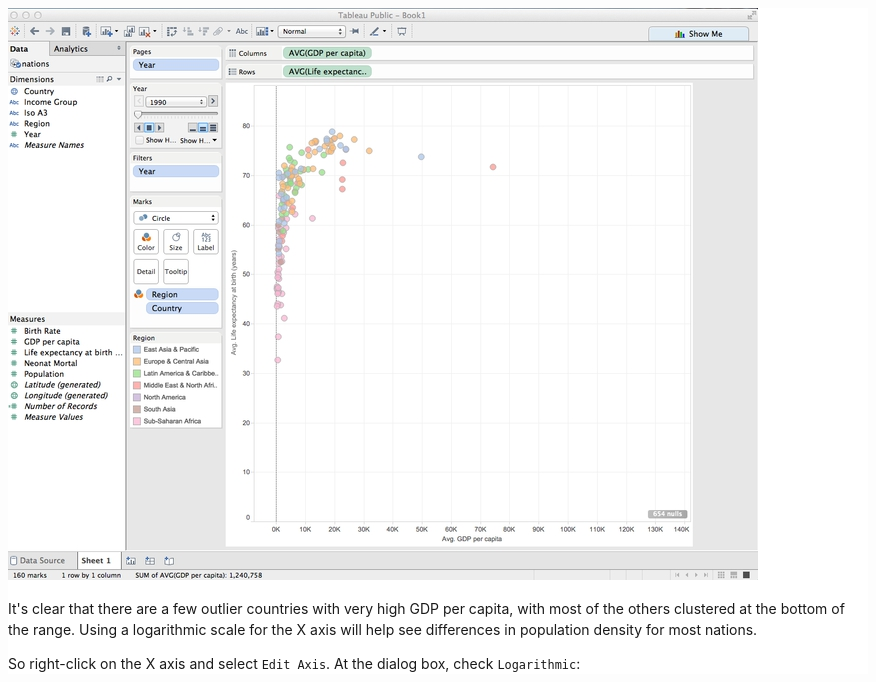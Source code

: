 ![](./img/chcf_10a.jpg)

It's clear that there are a few outlier countries with very high GDP per capita, with most of the others clustered at the bottom of the range. Using a logarithmic scale for the X axis will help see differences in population density for most nations.

So right-click on the X axis and select `Edit Axis`. At the dialog box, check `Logarithmic`:
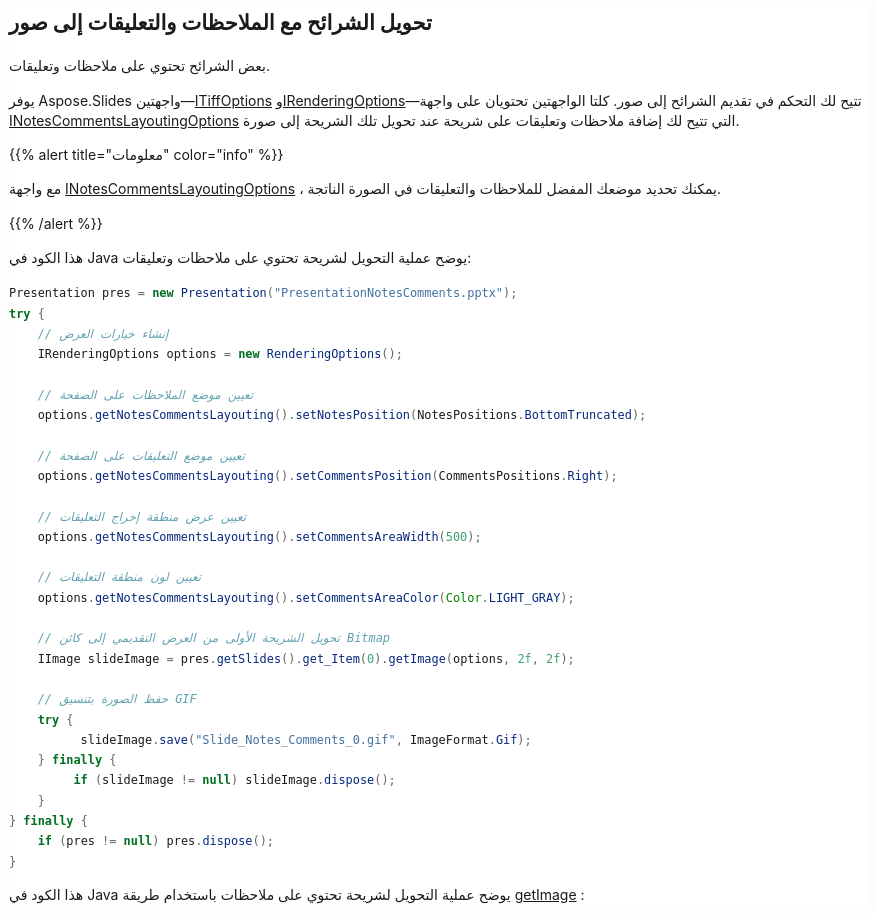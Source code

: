 ## **تحويل الشرائح مع الملاحظات والتعليقات إلى صور**

بعض الشرائح تحتوي على ملاحظات وتعليقات. 

يوفر Aspose.Slides واجهتين—[ITiffOptions](https://reference.aspose.com/slides/androidjava/com.aspose.slides/ITiffOptions) و[IRenderingOptions](https://reference.aspose.com/slides/androidjava/com.aspose.slides/IRenderingOptions)—تتيح لك التحكم في تقديم الشرائح إلى صور. كلتا الواجهتين تحتويان على واجهة [INotesCommentsLayoutingOptions](https://reference.aspose.com/slides/androidjava/com.aspose.slides/INotesCommentsLayoutingOptions) التي تتيح لك إضافة ملاحظات وتعليقات على شريحة عند تحويل تلك الشريحة إلى صورة.

{{% alert title="معلومات" color="info" %}} 

مع واجهة [INotesCommentsLayoutingOptions](https://reference.aspose.com/slides/androidjava/com.aspose.slides/INotesCommentsLayoutingOptions) ، يمكنك تحديد موضعك المفضل للملاحظات والتعليقات في الصورة الناتجة.

{{% /alert %}} 

هذا الكود في Java يوضح عملية التحويل لشريحة تحتوي على ملاحظات وتعليقات:

``` java 
Presentation pres = new Presentation("PresentationNotesComments.pptx");
try {
    // إنشاء خيارات العرض
    IRenderingOptions options = new RenderingOptions();

    // تعيين موضع الملاحظات على الصفحة
    options.getNotesCommentsLayouting().setNotesPosition(NotesPositions.BottomTruncated);

    // تعيين موضع التعليقات على الصفحة 
    options.getNotesCommentsLayouting().setCommentsPosition(CommentsPositions.Right);

    // تعيين عرض منطقة إخراج التعليقات
    options.getNotesCommentsLayouting().setCommentsAreaWidth(500);

    // تعيين لون منطقة التعليقات
    options.getNotesCommentsLayouting().setCommentsAreaColor(Color.LIGHT_GRAY);

    // تحويل الشريحة الأولى من العرض التقديمي إلى كائن Bitmap
    IImage slideImage = pres.getSlides().get_Item(0).getImage(options, 2f, 2f);

    // حفظ الصورة بتنسيق GIF
    try {
          slideImage.save("Slide_Notes_Comments_0.gif", ImageFormat.Gif);
    } finally {
         if (slideImage != null) slideImage.dispose();
    }
} finally {
    if (pres != null) pres.dispose();
}
```

هذا الكود في Java يوضح عملية التحويل لشريحة تحتوي على ملاحظات باستخدام طريقة [getImage](https://reference.aspose.com/slides/androidjava/com.aspose.slides/ISlide#getImage-java.awt.Dimension-) :
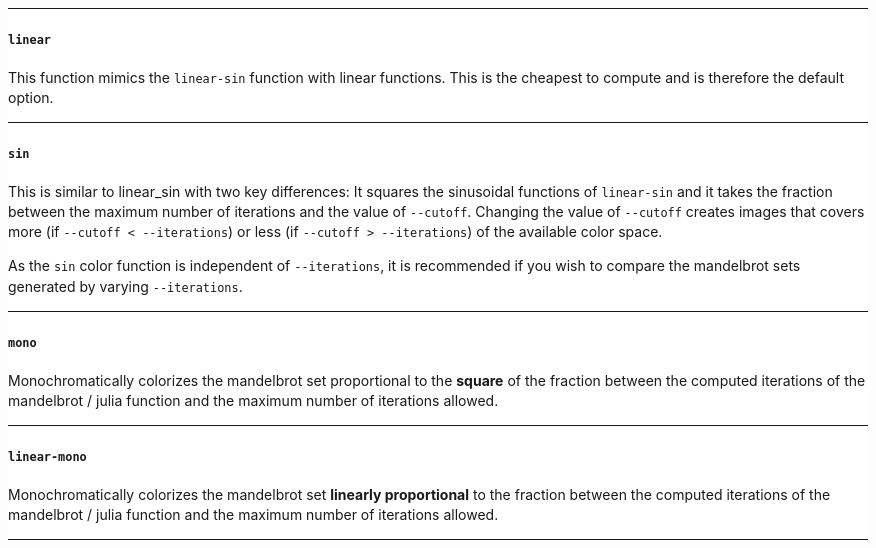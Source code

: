 ***

#### `linear`

This function mimics the `linear-sin` function with linear functions.
This is the cheapest to compute and is therefore the default option.

***

#### `sin`
This is similar to linear_sin with two key differences: 
It squares the sinusoidal functions of `linear-sin` and it takes the fraction 
between the maximum number of iterations and the value of `--cutoff`.
Changing the value of `--cutoff` creates images that covers more
(if `--cutoff < --iterations`) or less (if `--cutoff > --iterations`) of the available color space.

As the `sin` color function is independent of `--iterations`,
it is recommended if you wish to compare the mandelbrot sets generated by varying `--iterations`. 

***

#### `mono`
Monochromatically colorizes the mandelbrot set proportional to the **square**
of the fraction between the computed iterations of the
mandelbrot / julia function and the maximum number of iterations allowed.
 
***

#### `linear-mono`
Monochromatically colorizes the mandelbrot set **linearly proportional** to
the fraction between the computed iterations of the
mandelbrot / julia function and the maximum number of iterations allowed.

***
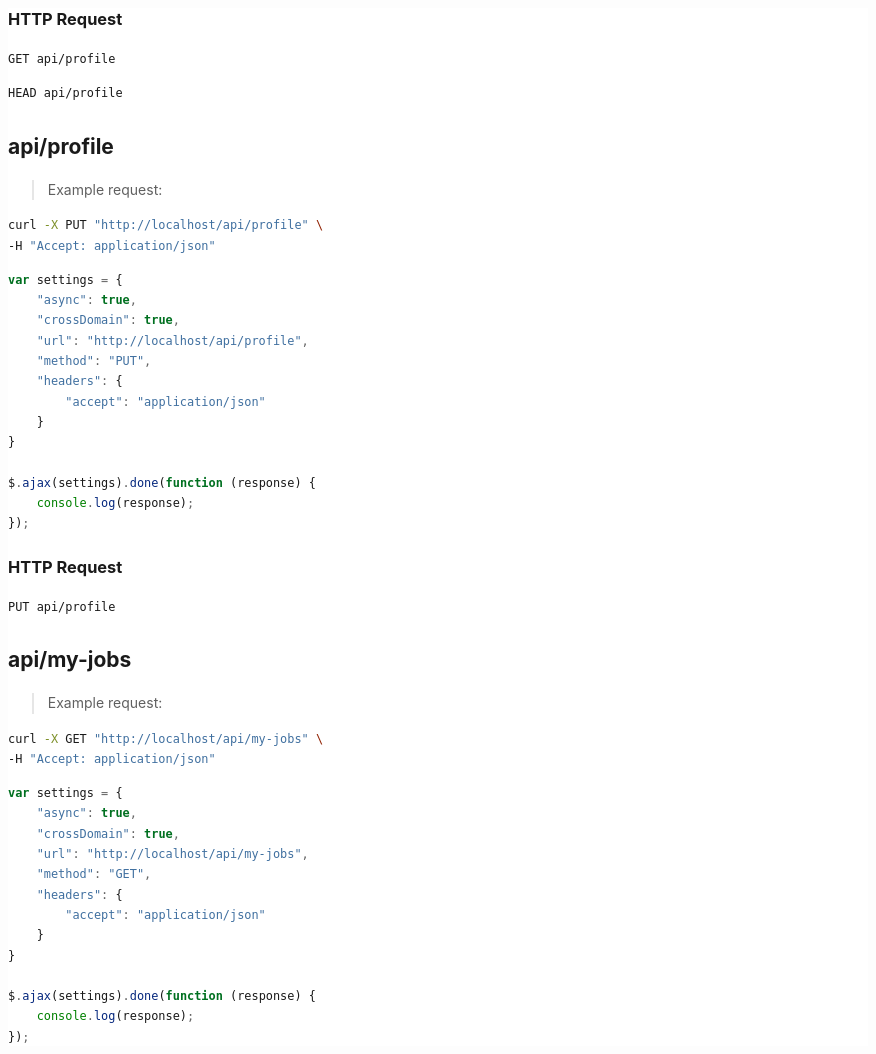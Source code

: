### HTTP Request
`GET api/profile`

`HEAD api/profile`





## api/profile

> Example request:

```bash
curl -X PUT "http://localhost/api/profile" \
-H "Accept: application/json"
```

```javascript
var settings = {
    "async": true,
    "crossDomain": true,
    "url": "http://localhost/api/profile",
    "method": "PUT",
    "headers": {
        "accept": "application/json"
    }
}

$.ajax(settings).done(function (response) {
    console.log(response);
});
```


### HTTP Request
`PUT api/profile`





## api/my-jobs

> Example request:

```bash
curl -X GET "http://localhost/api/my-jobs" \
-H "Accept: application/json"
```

```javascript
var settings = {
    "async": true,
    "crossDomain": true,
    "url": "http://localhost/api/my-jobs",
    "method": "GET",
    "headers": {
        "accept": "application/json"
    }
}

$.ajax(settings).done(function (response) {
    console.log(response);
});
```
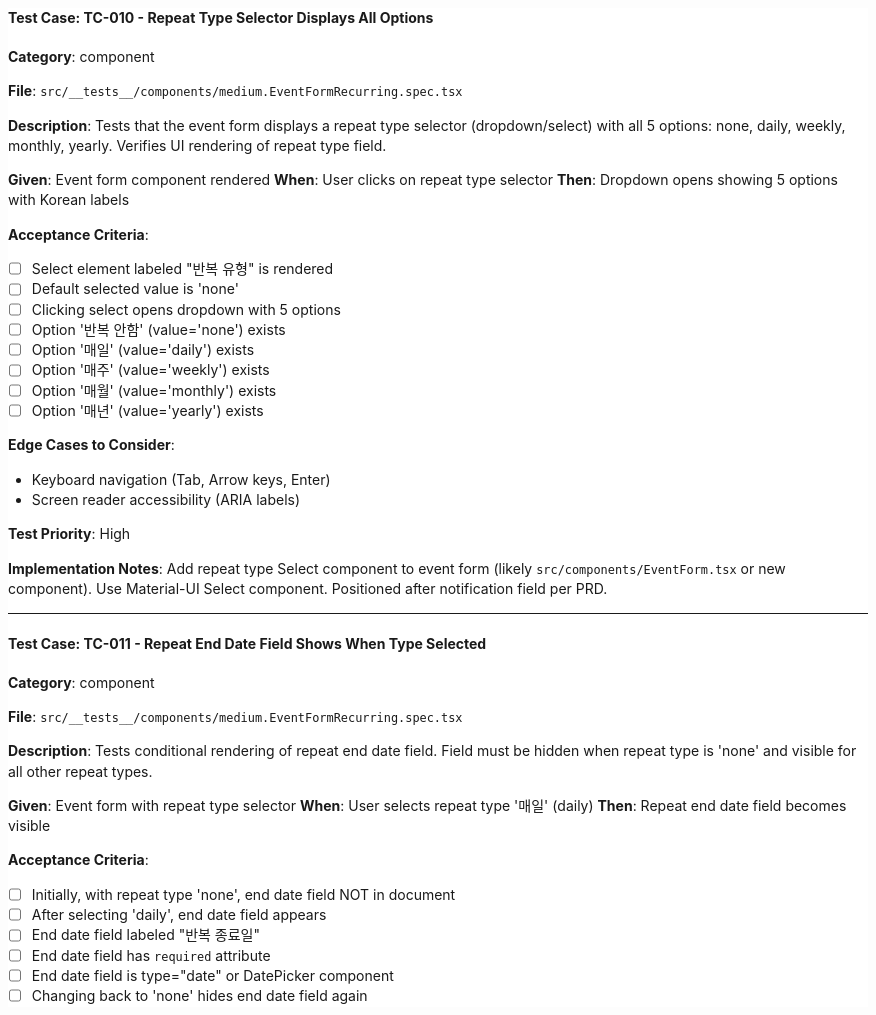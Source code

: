#### Test Case: TC-010 - Repeat Type Selector Displays All Options

**Category**: component

**File**: `src/__tests__/components/medium.EventFormRecurring.spec.tsx`

**Description**:
Tests that the event form displays a repeat type selector (dropdown/select) with all 5 options: none, daily, weekly, monthly, yearly. Verifies UI rendering of repeat type field.

**Given**: Event form component rendered
**When**: User clicks on repeat type selector
**Then**: Dropdown opens showing 5 options with Korean labels

**Acceptance Criteria**:
- [ ] Select element labeled "반복 유형" is rendered
- [ ] Default selected value is 'none'
- [ ] Clicking select opens dropdown with 5 options
- [ ] Option '반복 안함' (value='none') exists
- [ ] Option '매일' (value='daily') exists
- [ ] Option '매주' (value='weekly') exists
- [ ] Option '매월' (value='monthly') exists
- [ ] Option '매년' (value='yearly') exists

**Edge Cases to Consider**:
- Keyboard navigation (Tab, Arrow keys, Enter)
- Screen reader accessibility (ARIA labels)

**Test Priority**: High

**Implementation Notes**:
Add repeat type Select component to event form (likely `src/components/EventForm.tsx` or new component). Use Material-UI Select component. Positioned after notification field per PRD.

---

#### Test Case: TC-011 - Repeat End Date Field Shows When Type Selected

**Category**: component

**File**: `src/__tests__/components/medium.EventFormRecurring.spec.tsx`

**Description**:
Tests conditional rendering of repeat end date field. Field must be hidden when repeat type is 'none' and visible for all other repeat types.

**Given**: Event form with repeat type selector
**When**: User selects repeat type '매일' (daily)
**Then**: Repeat end date field becomes visible

**Acceptance Criteria**:
- [ ] Initially, with repeat type 'none', end date field NOT in document
- [ ] After selecting 'daily', end date field appears
- [ ] End date field labeled "반복 종료일"
- [ ] End date field has `required` attribute
- [ ] End date field is type="date" or DatePicker component
- [ ] Changing back to 'none' hides end date field again
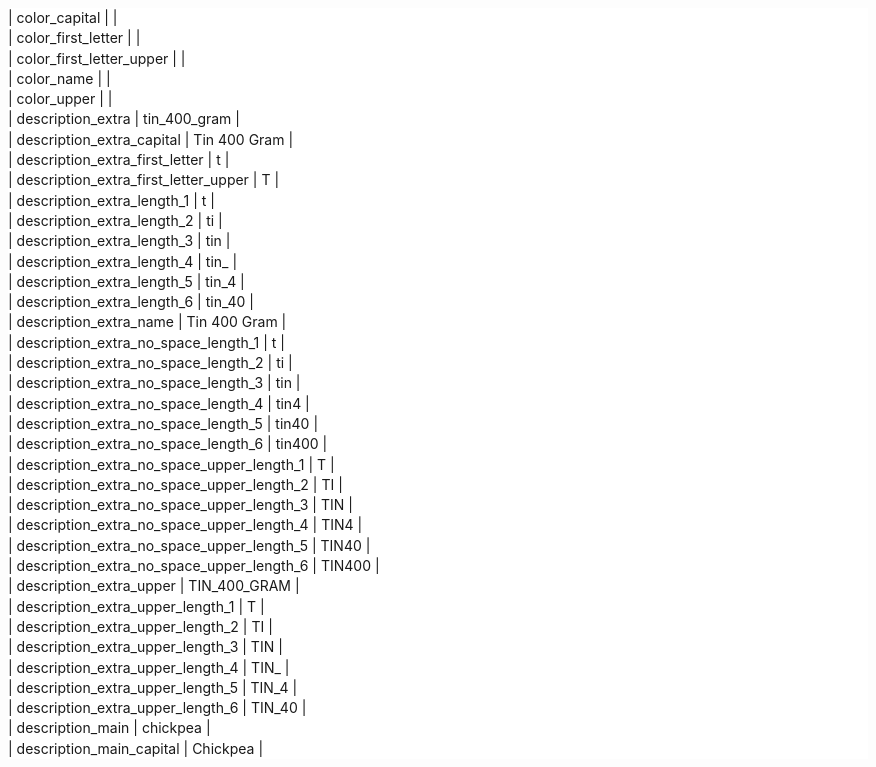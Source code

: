 | color_capital |  |  
| color_first_letter |  |  
| color_first_letter_upper |  |  
| color_name |  |  
| color_upper |  |  
| description_extra | tin_400_gram |  
| description_extra_capital | Tin 400 Gram |  
| description_extra_first_letter | t |  
| description_extra_first_letter_upper | T |  
| description_extra_length_1 | t |  
| description_extra_length_2 | ti |  
| description_extra_length_3 | tin |  
| description_extra_length_4 | tin_ |  
| description_extra_length_5 | tin_4 |  
| description_extra_length_6 | tin_40 |  
| description_extra_name | Tin 400 Gram |  
| description_extra_no_space_length_1 | t |  
| description_extra_no_space_length_2 | ti |  
| description_extra_no_space_length_3 | tin |  
| description_extra_no_space_length_4 | tin4 |  
| description_extra_no_space_length_5 | tin40 |  
| description_extra_no_space_length_6 | tin400 |  
| description_extra_no_space_upper_length_1 | T |  
| description_extra_no_space_upper_length_2 | TI |  
| description_extra_no_space_upper_length_3 | TIN |  
| description_extra_no_space_upper_length_4 | TIN4 |  
| description_extra_no_space_upper_length_5 | TIN40 |  
| description_extra_no_space_upper_length_6 | TIN400 |  
| description_extra_upper | TIN_400_GRAM |  
| description_extra_upper_length_1 | T |  
| description_extra_upper_length_2 | TI |  
| description_extra_upper_length_3 | TIN |  
| description_extra_upper_length_4 | TIN_ |  
| description_extra_upper_length_5 | TIN_4 |  
| description_extra_upper_length_6 | TIN_40 |  
| description_main | chickpea |  
| description_main_capital | Chickpea |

TASK STATEMENT >> Hand back the exact lines from the start of the entries to the line with "بعض الشرائح تحتوي على ملاحظات وتعليقات.", both ends kept and pictures left out.

SOLUTION FOR THIS TASK >>
Source code

: ![](./img/chcf_10a.jpg)

It's clear that there are a few outlier countries with very high GDP per capita, with most of the others clustered at the bottom of the range. Using a logarithmic scale for the X axis will help see differences in population density for most nations.

So right-click on the X axis and select `Edit Axis`. At the dialog box, check `Logarithmic`:
Source code

: ## **تحويل الشرائح مع الملاحظات والتعليقات إلى صور**

بعض الشرائح تحتوي على ملاحظات وتعليقات. 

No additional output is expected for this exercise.